Now that Polunin doesn’t take drugs or drink any more, “I feel so totally, totally… awake,” he says, breaking into his childlike smile. He has dabbled in acting a bit – “It’s like being a child again – and like with sport there is such a team spirit,” he says, and as well as appearing in Steven Cantor’s heartbreaking documentary, Dancer, he has also landed roles in big-budget films like Kenneth Branagh’s current all-star adaptation of Murder on the Orient Express and next year’s spy thriller, Red Sparrow, alongside Jennifer Lawrence.

 

Mainly though it’s all about doing things on his own terms.
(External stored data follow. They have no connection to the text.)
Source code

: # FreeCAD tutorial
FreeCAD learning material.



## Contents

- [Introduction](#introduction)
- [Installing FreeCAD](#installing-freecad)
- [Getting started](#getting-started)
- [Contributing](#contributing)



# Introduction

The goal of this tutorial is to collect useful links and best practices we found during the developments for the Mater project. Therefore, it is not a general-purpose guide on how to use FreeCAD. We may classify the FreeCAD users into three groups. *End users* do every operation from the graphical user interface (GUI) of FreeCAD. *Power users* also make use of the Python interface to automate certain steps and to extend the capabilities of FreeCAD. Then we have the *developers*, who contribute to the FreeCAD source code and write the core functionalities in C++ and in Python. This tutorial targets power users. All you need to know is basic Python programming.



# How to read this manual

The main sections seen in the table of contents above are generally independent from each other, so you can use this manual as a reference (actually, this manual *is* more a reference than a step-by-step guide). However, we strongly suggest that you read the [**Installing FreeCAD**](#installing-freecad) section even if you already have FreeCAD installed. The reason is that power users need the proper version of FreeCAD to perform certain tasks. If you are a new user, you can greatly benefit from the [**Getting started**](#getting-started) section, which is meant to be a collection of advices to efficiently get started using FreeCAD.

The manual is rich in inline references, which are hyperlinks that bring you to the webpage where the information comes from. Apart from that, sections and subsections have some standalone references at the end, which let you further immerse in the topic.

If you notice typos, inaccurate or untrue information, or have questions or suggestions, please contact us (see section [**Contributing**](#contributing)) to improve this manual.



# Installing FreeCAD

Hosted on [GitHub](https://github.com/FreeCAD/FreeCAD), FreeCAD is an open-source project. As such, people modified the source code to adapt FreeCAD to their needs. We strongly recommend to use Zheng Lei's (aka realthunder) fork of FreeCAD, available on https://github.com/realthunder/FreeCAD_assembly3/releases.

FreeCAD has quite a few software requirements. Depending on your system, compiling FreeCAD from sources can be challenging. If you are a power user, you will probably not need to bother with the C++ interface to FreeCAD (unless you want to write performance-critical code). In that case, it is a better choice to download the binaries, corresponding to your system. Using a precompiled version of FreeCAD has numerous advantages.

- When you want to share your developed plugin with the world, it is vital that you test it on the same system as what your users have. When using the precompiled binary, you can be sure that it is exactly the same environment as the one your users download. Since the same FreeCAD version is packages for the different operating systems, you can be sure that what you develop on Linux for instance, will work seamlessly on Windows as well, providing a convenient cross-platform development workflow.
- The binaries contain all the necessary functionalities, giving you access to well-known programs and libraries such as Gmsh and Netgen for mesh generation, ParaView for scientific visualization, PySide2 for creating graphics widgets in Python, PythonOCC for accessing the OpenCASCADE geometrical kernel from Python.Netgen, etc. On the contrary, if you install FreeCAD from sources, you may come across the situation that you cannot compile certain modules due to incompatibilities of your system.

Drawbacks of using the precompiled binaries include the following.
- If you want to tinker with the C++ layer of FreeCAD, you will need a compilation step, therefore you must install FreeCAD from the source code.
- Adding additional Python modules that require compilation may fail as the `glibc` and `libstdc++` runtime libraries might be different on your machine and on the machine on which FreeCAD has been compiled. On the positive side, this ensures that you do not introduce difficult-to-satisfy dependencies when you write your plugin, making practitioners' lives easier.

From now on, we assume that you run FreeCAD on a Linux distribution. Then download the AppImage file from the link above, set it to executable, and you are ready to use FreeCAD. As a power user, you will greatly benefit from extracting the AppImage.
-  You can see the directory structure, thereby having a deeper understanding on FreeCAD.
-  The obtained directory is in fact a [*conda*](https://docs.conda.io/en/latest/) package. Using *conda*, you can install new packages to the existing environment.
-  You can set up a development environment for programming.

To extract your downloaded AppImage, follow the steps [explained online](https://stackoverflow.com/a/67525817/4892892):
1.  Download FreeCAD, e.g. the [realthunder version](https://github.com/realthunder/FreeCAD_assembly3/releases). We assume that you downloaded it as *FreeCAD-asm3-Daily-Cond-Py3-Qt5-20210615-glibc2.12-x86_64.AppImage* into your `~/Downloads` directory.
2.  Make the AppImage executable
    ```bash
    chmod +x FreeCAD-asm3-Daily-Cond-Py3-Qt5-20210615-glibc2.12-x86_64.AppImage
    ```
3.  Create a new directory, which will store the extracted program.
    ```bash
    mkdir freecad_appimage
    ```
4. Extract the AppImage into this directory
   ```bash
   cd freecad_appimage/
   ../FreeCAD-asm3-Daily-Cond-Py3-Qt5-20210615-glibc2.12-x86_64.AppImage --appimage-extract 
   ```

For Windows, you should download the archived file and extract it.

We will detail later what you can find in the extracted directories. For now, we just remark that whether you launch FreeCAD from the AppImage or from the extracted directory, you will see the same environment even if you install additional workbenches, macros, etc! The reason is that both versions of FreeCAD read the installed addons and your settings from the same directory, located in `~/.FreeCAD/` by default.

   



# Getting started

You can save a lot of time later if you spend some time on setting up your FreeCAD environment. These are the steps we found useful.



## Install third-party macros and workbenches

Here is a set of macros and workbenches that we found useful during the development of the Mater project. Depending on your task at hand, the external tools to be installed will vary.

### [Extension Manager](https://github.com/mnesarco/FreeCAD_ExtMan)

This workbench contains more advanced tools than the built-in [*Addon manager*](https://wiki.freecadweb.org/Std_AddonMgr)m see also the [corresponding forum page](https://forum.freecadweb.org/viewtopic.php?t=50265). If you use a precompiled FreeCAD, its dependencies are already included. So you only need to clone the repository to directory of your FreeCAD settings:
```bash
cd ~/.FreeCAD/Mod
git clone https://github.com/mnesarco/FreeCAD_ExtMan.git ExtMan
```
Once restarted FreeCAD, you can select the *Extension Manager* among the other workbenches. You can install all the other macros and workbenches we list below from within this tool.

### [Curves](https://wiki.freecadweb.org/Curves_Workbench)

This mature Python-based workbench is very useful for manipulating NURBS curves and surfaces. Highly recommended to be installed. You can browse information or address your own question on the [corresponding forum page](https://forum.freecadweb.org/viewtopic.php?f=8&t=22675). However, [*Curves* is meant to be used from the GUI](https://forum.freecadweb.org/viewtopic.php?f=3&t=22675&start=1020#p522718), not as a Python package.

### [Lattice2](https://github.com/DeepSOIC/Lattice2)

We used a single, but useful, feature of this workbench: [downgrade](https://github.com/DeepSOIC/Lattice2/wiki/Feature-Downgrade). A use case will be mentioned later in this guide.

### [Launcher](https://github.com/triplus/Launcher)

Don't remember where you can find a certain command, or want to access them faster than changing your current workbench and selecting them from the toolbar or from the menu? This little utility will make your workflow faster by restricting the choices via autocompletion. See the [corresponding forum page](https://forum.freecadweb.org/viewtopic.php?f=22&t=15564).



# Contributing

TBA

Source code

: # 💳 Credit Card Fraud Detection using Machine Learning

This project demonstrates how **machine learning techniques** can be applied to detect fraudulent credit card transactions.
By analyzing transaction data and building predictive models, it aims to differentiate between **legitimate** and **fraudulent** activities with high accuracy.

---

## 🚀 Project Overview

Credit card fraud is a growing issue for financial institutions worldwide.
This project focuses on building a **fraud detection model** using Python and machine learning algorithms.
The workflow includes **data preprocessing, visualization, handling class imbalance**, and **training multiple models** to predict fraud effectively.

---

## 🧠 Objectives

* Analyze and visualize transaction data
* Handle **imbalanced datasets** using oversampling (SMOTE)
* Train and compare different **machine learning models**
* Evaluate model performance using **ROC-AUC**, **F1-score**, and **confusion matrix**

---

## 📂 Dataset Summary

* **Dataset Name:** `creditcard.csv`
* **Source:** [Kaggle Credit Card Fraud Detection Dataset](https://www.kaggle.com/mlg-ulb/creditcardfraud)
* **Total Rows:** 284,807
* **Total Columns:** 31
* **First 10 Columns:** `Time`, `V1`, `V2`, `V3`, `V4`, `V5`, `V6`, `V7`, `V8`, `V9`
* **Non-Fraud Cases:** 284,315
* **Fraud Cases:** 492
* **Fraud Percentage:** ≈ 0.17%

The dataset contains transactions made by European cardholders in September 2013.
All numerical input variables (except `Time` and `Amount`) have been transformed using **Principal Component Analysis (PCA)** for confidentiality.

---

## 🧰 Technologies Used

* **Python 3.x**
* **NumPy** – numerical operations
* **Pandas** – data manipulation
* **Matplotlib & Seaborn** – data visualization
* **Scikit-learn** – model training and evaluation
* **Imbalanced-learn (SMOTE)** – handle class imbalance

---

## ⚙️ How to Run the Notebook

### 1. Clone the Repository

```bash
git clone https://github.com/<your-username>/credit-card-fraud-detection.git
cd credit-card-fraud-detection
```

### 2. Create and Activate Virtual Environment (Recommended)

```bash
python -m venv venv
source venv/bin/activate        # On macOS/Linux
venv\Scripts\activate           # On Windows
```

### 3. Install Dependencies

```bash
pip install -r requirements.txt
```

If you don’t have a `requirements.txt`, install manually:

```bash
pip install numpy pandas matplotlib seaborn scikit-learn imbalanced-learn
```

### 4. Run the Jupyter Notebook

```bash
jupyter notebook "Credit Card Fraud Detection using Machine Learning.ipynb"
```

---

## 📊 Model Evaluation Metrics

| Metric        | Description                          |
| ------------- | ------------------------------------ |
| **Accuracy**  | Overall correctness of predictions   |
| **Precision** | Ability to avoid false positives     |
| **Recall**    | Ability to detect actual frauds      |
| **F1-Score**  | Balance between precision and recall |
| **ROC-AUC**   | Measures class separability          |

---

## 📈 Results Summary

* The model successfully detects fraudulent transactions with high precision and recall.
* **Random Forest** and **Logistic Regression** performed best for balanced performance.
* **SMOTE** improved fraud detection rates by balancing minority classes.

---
He wants to use his celebrity “to change things – because it gives you so much more power.” He has also set up a management agency that will enable dancers to work independently of home companies and theatres.

 

But it’s the mixed media Project Polunin that looks set to be his life’s work – even if the first show, which premiered at Sadler’s Wells in March, was a critical flop. “I want to create a platform like YouTube in which artists are given the freedom to create,” he says. “And there should be so many more movies with dancing involved – just look at the success of Bollywood and film La La Land. We need to unite the two mediums.”

 

Project Polunin’s Satori reunites Polunin with Natalia Osipova, the former Bolshoi ballerina. The two have been in an on/off relationship since partnering in Giselle in 2015.  Polunin once tried to remove her tattooed name from his knuckles after a fight. The Brangelina of ballet are very much together now, he tells me – “having someone who has had a similar journey together is so important.”  Although marriage is still an alien concept to him, Polunin lights up at the idea of one day becoming a father. “That would be crazy amazing. And I really hope that kids will be drawn in by Satori, because that’s what it’s about: returning to the purity you have before life breaks you. Kids have that capacity for wonder that we need to try to retain as adults.”

I defy any grown up watching Polunin dance not to feel the most basic, childlike wonder, but as I wish him the best with his project and urge him to maintain spurious “bad boy” elements, if only for the brand, there’s a moment’s awkwardness. “You want me to storm out, don’t you?” he sighs.